**REQUIRED WORK:** The response must contain each line of the material that holds "import".

**SUPPLIED ENTRIES:**
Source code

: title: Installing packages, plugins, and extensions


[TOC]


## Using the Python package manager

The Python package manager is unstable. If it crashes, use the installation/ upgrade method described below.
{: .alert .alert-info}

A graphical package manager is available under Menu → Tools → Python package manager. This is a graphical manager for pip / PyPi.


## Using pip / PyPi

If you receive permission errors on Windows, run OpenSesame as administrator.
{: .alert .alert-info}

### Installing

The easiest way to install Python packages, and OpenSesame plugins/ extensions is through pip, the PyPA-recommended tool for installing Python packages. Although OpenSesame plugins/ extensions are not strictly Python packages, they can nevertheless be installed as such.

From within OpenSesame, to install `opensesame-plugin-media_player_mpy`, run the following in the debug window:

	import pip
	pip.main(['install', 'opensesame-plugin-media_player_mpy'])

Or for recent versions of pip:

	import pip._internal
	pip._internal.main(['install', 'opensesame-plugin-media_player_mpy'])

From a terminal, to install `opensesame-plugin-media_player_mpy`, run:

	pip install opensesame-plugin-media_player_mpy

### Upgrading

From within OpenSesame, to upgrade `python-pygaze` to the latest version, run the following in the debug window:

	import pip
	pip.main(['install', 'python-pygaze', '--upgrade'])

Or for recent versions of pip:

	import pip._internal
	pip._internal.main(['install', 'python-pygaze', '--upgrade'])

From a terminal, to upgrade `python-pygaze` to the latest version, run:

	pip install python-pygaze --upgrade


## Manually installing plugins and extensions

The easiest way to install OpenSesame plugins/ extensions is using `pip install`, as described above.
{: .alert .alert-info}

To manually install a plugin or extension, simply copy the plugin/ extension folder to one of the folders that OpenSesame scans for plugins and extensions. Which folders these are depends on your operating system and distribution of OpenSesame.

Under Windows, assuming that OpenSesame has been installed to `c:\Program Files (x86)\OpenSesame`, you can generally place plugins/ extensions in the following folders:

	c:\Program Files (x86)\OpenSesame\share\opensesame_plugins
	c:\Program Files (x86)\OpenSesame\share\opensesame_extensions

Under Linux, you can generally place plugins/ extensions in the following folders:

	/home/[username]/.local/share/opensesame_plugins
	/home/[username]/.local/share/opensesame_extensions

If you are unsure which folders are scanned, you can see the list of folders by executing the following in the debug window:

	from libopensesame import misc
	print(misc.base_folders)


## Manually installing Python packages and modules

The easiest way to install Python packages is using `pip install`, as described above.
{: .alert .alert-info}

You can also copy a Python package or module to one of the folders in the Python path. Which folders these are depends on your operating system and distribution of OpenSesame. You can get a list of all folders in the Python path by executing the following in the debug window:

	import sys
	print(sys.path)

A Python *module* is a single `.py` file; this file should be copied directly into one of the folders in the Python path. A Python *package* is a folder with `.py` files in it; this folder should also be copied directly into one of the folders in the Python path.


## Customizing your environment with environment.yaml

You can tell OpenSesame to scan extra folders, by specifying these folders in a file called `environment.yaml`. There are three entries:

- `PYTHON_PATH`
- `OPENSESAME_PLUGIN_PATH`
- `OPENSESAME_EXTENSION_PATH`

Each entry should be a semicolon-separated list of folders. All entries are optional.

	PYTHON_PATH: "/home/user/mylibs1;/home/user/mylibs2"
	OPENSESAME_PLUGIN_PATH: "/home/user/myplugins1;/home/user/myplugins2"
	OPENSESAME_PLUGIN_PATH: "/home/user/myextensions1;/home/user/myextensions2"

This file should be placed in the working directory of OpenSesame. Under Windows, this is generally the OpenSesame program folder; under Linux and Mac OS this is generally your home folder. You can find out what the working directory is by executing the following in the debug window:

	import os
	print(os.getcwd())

**WRITTEN SOLUTION:**
	import pip
	import pip._internal
	import pip
	import pip._internal
	from libopensesame import misc
	import sys
	import os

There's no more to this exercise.